Yes, another crowning achievement of the Blair years was the “global financial crisis” as they became so fond of calling it. That’s not to say it wasn’t global – New Labour and the system they represented did manage to fuck up almost the entire world – but this was a very British fuckup. Blair himself said, “this global financial crisis was the product of a whole new way that the financial and banking sector has been working in this past 20 or 30 years” but pretending it “has been working” in this way, as opposed to been designed in this way, by you and your pals, is pretty disingenuous.
Under Blair, we had an economic “miracle” based on rising house prices, speculation, personal debt replacing public spending and increasingly complex “financial instruments.” Blair championed “light touch” regulation of the banks, a message he and chancellor Gordon Brown enthusiasticly spread through Europe and the world. Huge banking firms were attracted to London by the lack of rules, “non domiciles” AKA taxdodgers found a haven in the City. The “financial instruments” were used to gleefully scoop out the economy, the credit bubble burst and the current era of perpetual, engineered austerity began. But Tony was OK, he went to work for a bank for a salary of £2m, obviously.

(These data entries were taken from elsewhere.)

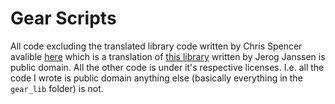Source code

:# Gear Scripts

All code excluding the translated library code written by Chris Spencer avalible [here](https://github.com/chrisspen/gears) which is a translation of [this library](https://www.thingiverse.com/thing:1604369) written by Jerog Janssen is public domain. 
All the other code is under it's respective licenses. I.e. all the code I wrote is public domain anything else (basically everything in the `gear_lib` folder) is not.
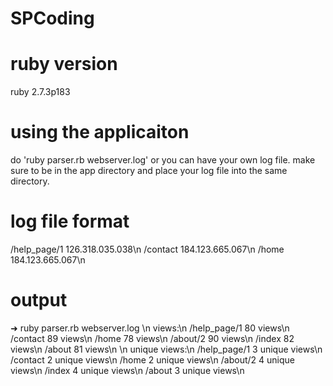 # SPCoding

# ruby version
ruby 2.7.3p183

# using the applicaiton
do 'ruby parser.rb webserver.log' or you can have your own log file. make sure to be in the app directory and place your log file into the same directory.

# log file format
/help_page/1 126.318.035.038\n
/contact 184.123.665.067\n
/home 184.123.665.067\n

# output
➜  ruby parser.rb webserver.log
\n
views:\n
/help_page/1 80 views\n
/contact 89 views\n
/home 78 views\n
/about/2 90 views\n
/index 82 views\n
/about 81 views\n
\n
unique views:\n
/help_page/1 3 unique views\n
/contact 2 unique views\n
/home 2 unique views\n
/about/2 4 unique views\n
/index 4 unique views\n
/about 3 unique views\n
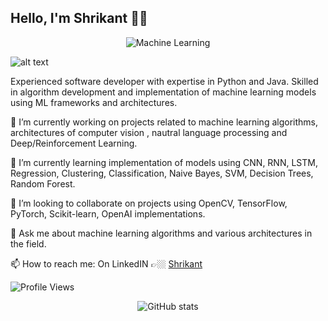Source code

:## Hello, I'm Shrikant 🤟🏼
<!--
**shrikantpandeiit/shrikantpandeiit** is a ✨ _special_ ✨ repository because its `README.md` (this file) appears on your GitHub profile.


- 😄 Pronouns: ...
- ⚡ Fun fact: ...
dark, radical, merko, gruvbox, tokyonight, onedark, cobalt, synthwave, highcontrast, dracula
-->

<p align="center">
  <img src="https://media.giphy.com/media/PjJ1cLHqLEveXysGDB/giphy.gif" alt="Machine Learning" />
</p>

![alt text](https://media.giphy.com/media/PjJ1cLHqLEveXysGDB/giphy.gif)

  Experienced software developer with expertise in Python and Java. 
  Skilled in algorithm development and implementation of machine learning models 
  using ML frameworks and architectures.

 🔭 I’m currently working on projects related to machine learning algorithms, architectures of computer vision ,
    nautral language processing and Deep/Reinforcement Learning.
    
 🌱 I’m currently learning implementation of models using CNN, RNN, LSTM, Regression, Clustering, Classification, 
    Naive Bayes, SVM, Decision Trees, Random Forest.
    
 👯 I’m looking to collaborate on projects using OpenCV, TensorFlow, PyTorch, Scikit-learn, OpenAI implementations.
 
 💬 Ask me about machine learning algorithms and various architectures in the field.
 
 📫 How to reach me: On LinkedIN 👉🏼 [Shrikant](https://linkedin.com/in/shrikant-pande-24ju1987)
 


![Profile Views](https://komarev.com/ghpvc/?username=shrikantpandeiit&color=blueviolet)



<p align="center">
  <img src="https://github-readme-stats.vercel.app/api?username=shrikantpandeiit&show_icons=true&theme=onedark" alt="GitHub stats"/>
</p>
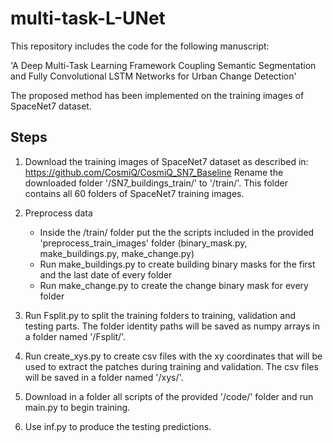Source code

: # multi-task-L-UNet

This repository includes the code for the following manuscript:

'A Deep Multi-Task Learning Framework Coupling Semantic Segmentation and Fully Convolutional LSTM Networks for Urban Change Detection'

The proposed method has been implemented on the training images of SpaceNet7 dataset.

## Steps


1. Download the training images of SpaceNet7 dataset as described in: https://github.com/CosmiQ/CosmiQ_SN7_Baseline
   Rename the downloaded folder '/SN7_buildings_train/' to '/train/'. This folder contains all 60 folders of SpaceNet7 training images.
   
2. Preprocess data
   - Inside the /train/ folder put the the scripts included in the provided 'preprocess_train_images' folder (binary_mask.py, make_buildings.py, make_change.py)
   - Run make_buildings.py to create building binary masks for the first and the last date of every folder
   - Run make_change.py to create the change binary mask for every folder 

3. Run Fsplit.py to split the training folders to training, validation and testing parts. The folder identity paths will be saved as numpy arrays in a folder named '/Fsplit/'.
   
4. Run create_xys.py to create csv files with the xy coordinates that will be used to extract the patches during training and validation. The csv files will be saved in a folder named '/xys/'.   
  
5. Download in a folder all scripts of the provided '/code/' folder and run main.py to begin training.

6. Use inf.py to produce the testing predictions.
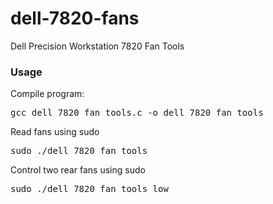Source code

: # dell-7820-fans
Dell Precision Workstation 7820 Fan Tools

### Usage
Compile program:

<pre>
gcc dell_7820_fan_tools.c -o dell_7820_fan_tools
</pre>

Read fans using sudo

<pre>
sudo ./dell_7820_fan_tools
</pre>

Control two rear fans using sudo

<pre>
sudo ./dell_7820_fan_tools low
</pre>
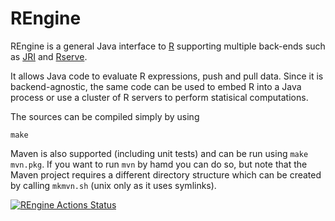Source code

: # REngine
REngine is a general Java interface to [R](https://www.R-project.org) supporting multiple back-ends such as [JRI](https://RForge.net/rJava) and [Rserve](https://RForge.net/Rserve). 

It allows Java code to evaluate R expressions, push and pull data. Since it is backend-agnostic, the same code can be used to embed R into a Java process or use a cluster of R servers to perform statisical computations.

The sources can be compiled simply by using

    make
   
Maven is also supported (including unit tests) and can be run using `make mvn.pkg`. If you want to run `mvn` by hamd you can do so, but note that the Maven project requires a different directory structure which can be created by calling `mkmvn.sh` (unix only as it uses symlinks).

[![REngine Actions Status](https://github.com/s-u/REngine/workflows/REngine/badge.svg)](https://github.com/s-u/REngine/actions)
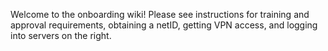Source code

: Welcome to the onboarding wiki! Please see instructions for training and approval requirements, obtaining a netID, getting VPN access, and logging into servers on the right.

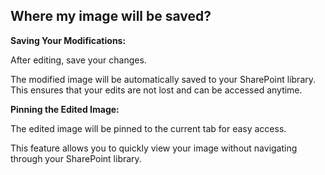## Where my image will be saved?


<p><b>Saving Your Modifications:</b></p>
<p class="no-margin">After editing, save your changes.</p>
<p class="no-margin"></p>
<p class="no-margin">The modified image will be automatically saved to your SharePoint library. This ensures that your edits are not lost and can be accessed anytime.</p>
<p class="no-margin"></p>
<p class="no-margin"></p>
<p><b>Pinning the Edited Image:</b></p>
<p class="no-margin">The edited image will be pinned to the current tab for easy access.</p>
<p class="no-margin"></p>
<p class="no-margin">This feature allows you to quickly view your image without navigating through your SharePoint library.</p>
<p class="no-margin"></p>

 <Hubspot />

The recession hit some people worse than others…
Blair himself is very clear that the crash he caused is merely an opportunity to again target the poorest and the most vulnerable, destroy services and privatise absolutely everything – or as he put it in his book,
The economic crisis should have been (and indeed still can be) the moment when, instead of lazily succumbing to the idea that more state spending dressed up as fiscal stimulus is the sole answer, we took the opportunity to accelerate and sharpen reform. Getting value for money in services like health care, opening up competition in areas like education, radically altering welfare so that it becomes a genuine safety net for those who need it and a leg-up for those who can and should stand on their own feet…
But let’s be honest, you’re probably not raging about Blair this week because he’s the architect of so much of the privatised austerity of broken Britain. One word defines his legacy for some many: Iraq. It’s important to highlight that Tony Blair wasn’t just a lying bloodthirsty murderer – but more important to never forget that’s exactly what he is.

Suddenly, it wasn’t the nineties.
We cannot allow the calculated, cynical and murderous evil which led to the “war” in Iraq to ever be sanitised or toned down. The media – whose role must also never be forgiven – are raking though a report, looking for juicy insights into the inner workings of Whitehall. But we have to remember the Iraqi people, the hundreds of thousands killed and injured based on a lie, for the profit and enjoyment of people like Tony Blair and George W. Bush, the millions who still live with the violence created.
There will never be an acknowledgment of, much less and apology for, the deliberately racist nature of the entire build up and – rather more crucially – the war itself. Our Government judged the Iraqi people incapable of governing their lives or controlling their own economy and assets in the West’s corporate interests – the only interests which mattered. The gutter press and the Government peddled the deliberately false notion that the murderous but broadly secularist regime in Iraq were somehow “Islamic Extremists” because Islamophobia was what they reckoned could drive support for a bombing campaign. The Iraqi dictatorship was painted as uniquely evil and definitely really Muslim/therefore bad. Iraqis were dehumanised and seen as legitimate targets to be starved and humiliated for decades previously, as crippling sanctions strengthened the regime of Saddam Hussein. Then the “coalition” just blew Iraq up.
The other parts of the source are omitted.